For me, it is so nice to know that someone like silly Jerry Seinfeld has a very realistic outlook on parenting and life.
I mean, I know of people who can't even keep their checkbook straight, or figure out that purchasing groceries is more important than getting their hair done. And these are individuals from my generation. Over indulging is such a tragedy. It makes for adults who can't seem to function in the real world, and worse yet, aren't equipped to parent their own children. If you're taught to be entitiled to everything as a child, one of two things seems to happen...you still feel entitled when you're grown putting yourself before everyone else, including your own children, or you pass the same mentality to your children reapeating the cycle all over again. I've witnessed it, and it is truly sad.

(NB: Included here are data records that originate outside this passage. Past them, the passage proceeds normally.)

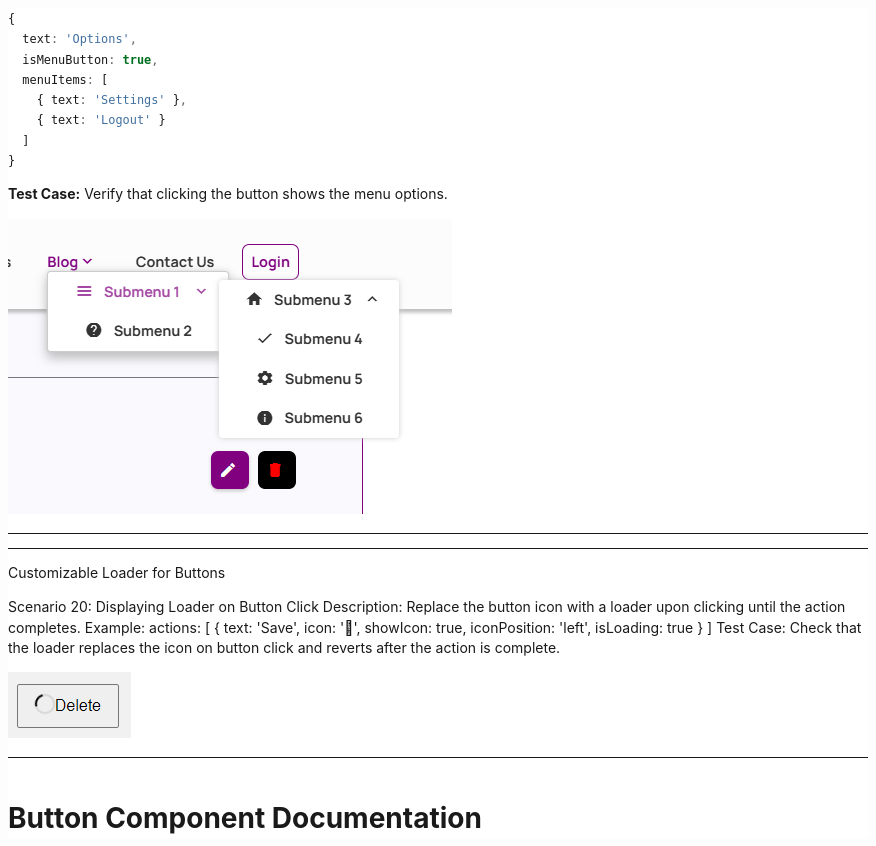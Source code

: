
 ```typescript
{
  text: 'Options',
  isMenuButton: true,
  menuItems: [
    { text: 'Settings' },
    { text: 'Logout' }
  ]
}
```

**Test Case:** Verify that clicking the button shows the menu options.

![Menu Button](images/option-button.png)

---

---

Customizable Loader for Buttons

Scenario 20: Displaying Loader on Button Click
Description: Replace the button icon with a loader upon clicking until the action completes.
Example:
actions: [
{ text: 'Save', icon: '💾', showIcon: true, iconPosition: 'left', isLoading: true }
]
Test Case: Check that the loader replaces the icon on button click and reverts after the action is complete.

![alt text](./images/image-15.png)

---

# **Button Component Documentation**
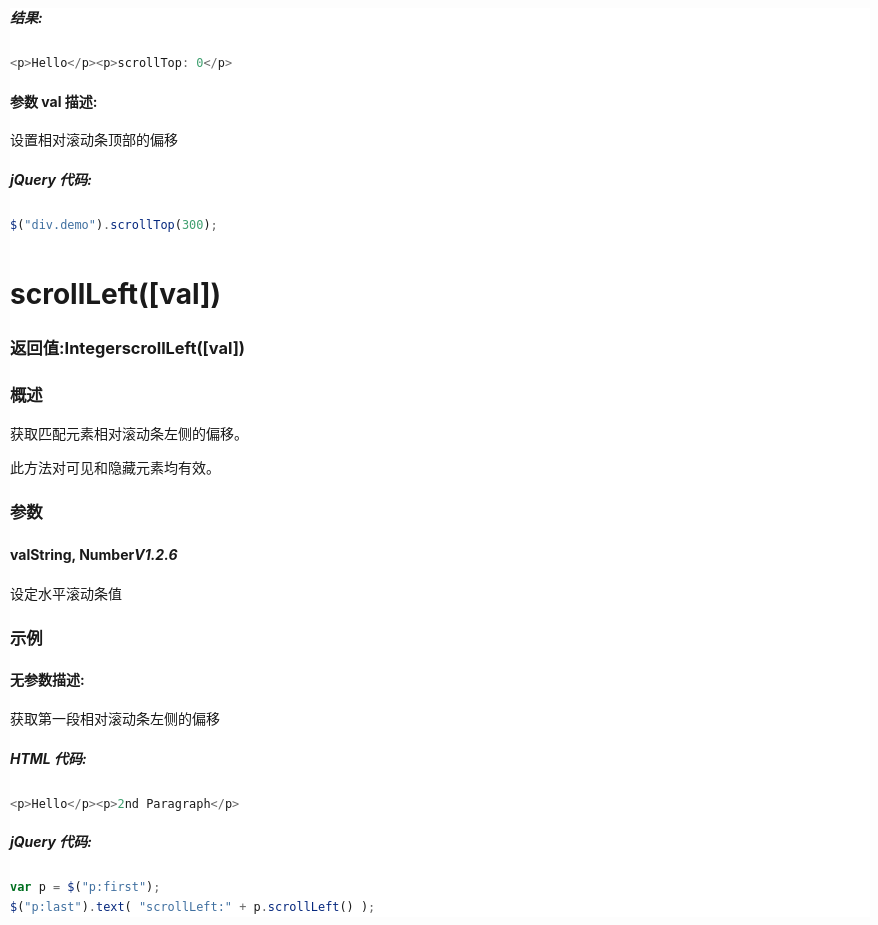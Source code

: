 ##### 结果:

```js
<p>Hello</p><p>scrollTop: 0</p>

```

#### 参数 val 描述:

设置相对滚动条顶部的偏移

##### jQuery 代码:

```js
$("div.demo").scrollTop(300);

```

# scrollLeft([val])

### 返回值:IntegerscrollLeft([val])

### 概述

获取匹配元素相对滚动条左侧的偏移。

此方法对可见和隐藏元素均有效。

### 参数

#### **val**String, Number*V1.2.6*

设定水平滚动条值

### 示例

#### 无参数描述:

获取第一段相对滚动条左侧的偏移

##### HTML 代码:

```js
<p>Hello</p><p>2nd Paragraph</p>

```

##### jQuery 代码:

```js
var p = $("p:first");
$("p:last").text( "scrollLeft:" + p.scrollLeft() );

```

That being said, I'm not a perfect person or parent. I do have a pretty good self-awareness. I know when I'm lacking and in what areas, and I try to better myself. Typically, I don't need to be told these things by my husband, or mother, or father, or sister, or my kids. And, for that self-awareness, I thank my parents, who let us solve our own problems, who didn't over-indulge us, who SHOWED us they loved us with acitons not things, who taught us you deserve nothing without hardwork and determination, and even then nothing is gauranteed, who always led from an example and not just words, and instilled their morals and values into us by their examples.
Thank you! I hope to be half the parents you are. I think I'll be successful, even then.
Happy, healthy, contributing members to society...that's all I can hope for.